Herbert admits that it does make him nervous to think of putting a high-strung thoroughbred on a plane across the Atlantic Ocean and the North American continent, to run in a $3 million race. So his team crosses its fingers and trusts the shippers. “He’ll get over about a week before the race, that’s the norm,” Herbert says. “He’ll have some time to settle in, have a couple of light bits of exercise and then run on race day. You don’t want to send them too soon over there. Some think it’s almost best to run right off the plane. Hopefully, we get it right for him.”
Herbert says that when he first saw Telescope in 2012, he thought the horse was “one of the most beautiful yearlings I’ve ever seen.”
Herbert’s brother-in-law, John Warren, who is the Queen’s bloodstock adviser now, oversaw the purchase.

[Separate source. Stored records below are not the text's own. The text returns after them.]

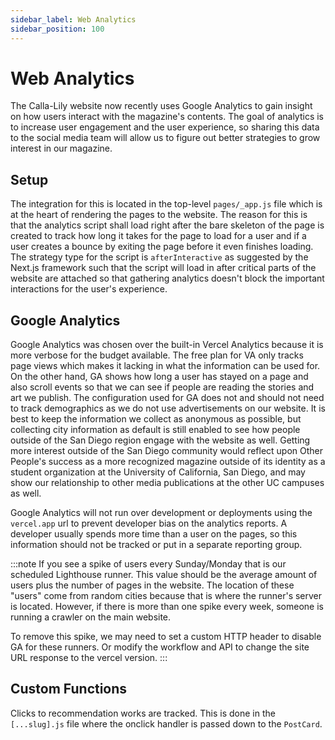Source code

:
 ```yaml
---
sidebar_label: Web Analytics
sidebar_position: 100
---
```

# Web Analytics

The Calla-Lily website now recently uses Google Analytics to gain insight on how users interact with the magazine's contents. The goal of analytics is to increase user engagement and the user experience, so sharing this data to the social media team will allow us to figure out better strategies to grow interest in our magazine.

## Setup

The integration for this is located in the top-level `pages/_app.js` file which is at the heart of rendering the pages to the website. The reason for this is that the analytics script shall load right after the bare skeleton of the page is created to track how long it takes for the page to load for a user and if a user creates a bounce by exiting the page before it even finishes loading. The strategy type for the script is `afterInteractive` as suggested by the Next.js framework such that the script will load in after critical parts of the website are attached so that gathering analytics doesn't block the important interactions for the user's experience. 

## Google Analytics

Google Analytics was chosen over the built-in Vercel Analytics because it is more verbose for the budget available. The free plan for VA only tracks page views which makes it lacking in what the information can be used for. On the other hand, GA shows how long a user has stayed on a page and also scroll events so that we can see if people are reading the stories and art we publish. The configuration used for GA does not and should not need to track demographics as we do not use advertisements on our website. It is best to keep the information we collect as anonymous as possible, but collecting city information as default is still enabled to see how people outside of the San Diego region engage with the website as well. Getting more interest outside of the San Diego community would reflect upon Other People's success as a more recognized magazine outside of its identity as a student organization at the University of California, San Diego, and may show our relationship to other media publications at the other UC campuses as well.

Google Analytics will not run over development or deployments using the `vercel.app` url to prevent developer bias on the analytics reports. A developer usually spends more time than a user on the pages, so this information should not be tracked or put in a separate reporting group.

:::note
If you see a spike of users every Sunday/Monday that is our scheduled Lighthouse runner. This value should be the average amount of users plus the number of pages in the website. The location of these "users" come from random cities because that is where the runner's server is located. However, if there is more than one spike every week, someone is running a crawler on the main website. 

To remove this spike, we may need to set a custom HTTP header to disable GA for these runners. Or modify the workflow and API to change the site URL response to the vercel version.
:::

## Custom Functions

Clicks to recommendation works are tracked. This is done in the `[...slug].js` file where the onclick handler is passed down to the `PostCard`.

“I’ve rarely seen him so excited about buying a horse as he was with Telescope,” says Herbert. “He’s by Galileo, who’s one of the top sires in Europe. He’s a very nice colt, a beautiful horse, very well-bred. He was very impressive winning at Royal Ascot this year, won the Hardwicke Stakes [on June 21] by seven lengths. And he was second in the King George VI and Queen Elizabeth Stakes [on July 26].”
Herbert says that the Breeders’ Cup is followed closely by racing enthusiasts in the U.K. “When I was living in Kentucky, I watched the birth of the Breeders’ Cup [which debuted in 1984],” Herbert recalls. “It’s a great atmosphere and it’s an international event, and few things are more exciting in the racing world than putting a horse on the international stage for big prize money. Having a horse go there is very exciting. This is what every owner aspires to.”
And for a retired football manager—a legend, actually—it's another chance to get up and pump a fist.
“Yes,” Herbert says, “Sir Alex gets excited by all of this. And he’s been in some big games.”